Material development and characterisation of a functionalised biomaterial to support pancreatic islet viability.

Diabetes mellitus is a chronic disease which affects over 425 million people worldwide (2017), a number which is expected to rise to 629 million people by 2045. Diabetes mellitus occurs when the pancreas does not produce enough insulin to meet the demands of the body, due to the malfunction or immune-mediated destruction of the insulin producing β-cells.

The bio-artificial pancreas approach aims to return endogenous insulin production to the patient, by delivering donor pancreatic islets encapsulated in a supportive biomaterial and protected by a semi-permeable immunoisolating shell. The overall objective of the research in this PhD thesis is to develop a novel functionalised biomaterial suitable for use as the extracellular matrix in a bio-artificial pancreas. This functionalised biomaterial would first be assessed in vitro with a suitable cell model and then undergo process development and scale-up manufacture for use in pre-clinical small and large animal model in vivo testing.
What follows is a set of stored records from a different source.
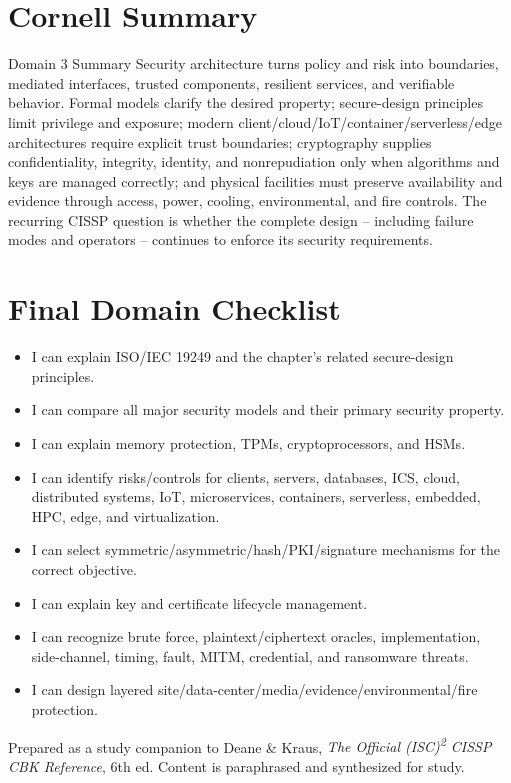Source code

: \documentclass[10pt,letterpaper]{article}
\begin{document}
\section{Cornell Summary}
\begin{summarybox}{Domain 3 Summary}
Security architecture turns policy and risk into boundaries, mediated interfaces, trusted components, resilient services, and verifiable behavior. Formal models clarify the desired property; secure-design principles limit privilege and exposure; modern client/cloud/IoT/container/serverless/edge architectures require explicit trust boundaries; cryptography supplies confidentiality, integrity, identity, and nonrepudiation only when algorithms and keys are managed correctly; and physical facilities must preserve availability and evidence through access, power, cooling, environmental, and fire controls. The recurring CISSP question is whether the complete design -- including failure modes and operators -- continues to enforce its security requirements.
\end{summarybox}

\section{Final Domain Checklist}
\begin{itemize}[label=\(\square\)]
\item I can explain ISO/IEC 19249 and the chapter's related secure-design principles.
\item I can compare all major security models and their primary security property.
\item I can explain memory protection, TPMs, cryptoprocessors, and HSMs.
\item I can identify risks/controls for clients, servers, databases, ICS, cloud, distributed systems, IoT, microservices, containers, serverless, embedded, HPC, edge, and virtualization.
\item I can select symmetric/asymmetric/hash/PKI/signature mechanisms for the correct objective.
\item I can explain key and certificate lifecycle management.
\item I can recognize brute force, plaintext/ciphertext oracles, implementation, side-channel, timing, fault, MITM, credential, and ransomware threats.
\item I can design layered site/data-center/media/evidence/environmental/fire protection.
\end{itemize}
\vfill
{\footnotesize\color{Teal}Prepared as a study companion to Deane \& Kraus, \textit{The Official (ISC)\textsuperscript{2} CISSP CBK Reference}, 6th ed. Content is paraphrased and synthesized for study.}
\end{document}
The functionalised biomaterial was formulated as a hydrogel and functionalised with an oxygen carrier. The formulated biomaterial showed rheological characteristics suitable for delivery to a bio-artificial pancreas and improved oxygen storage characteristics compared to non-functionalised hydrogels.

In vitro testing of the biomaterial seemed to show that is was not beneficial to a β-cell line. However it was shown to be biocompatible by an International Organisation for Standardisation (ISO) validated method and also showed biocompatibility with human islets in vitro.

Process development of the biomaterial resulted in the development of a protocol for its preparation that was successfully transferred to facilitate the in vivo testing. In a large animal model the biomaterial was successfully filled into a semi-permeable immunoisolating shell. In the small animal model the biomaterial showed efficacy when used to deliver primary rat islets cells to the rat model, showing improved fasting and post-prandial blood glucose for up to 8 weeks.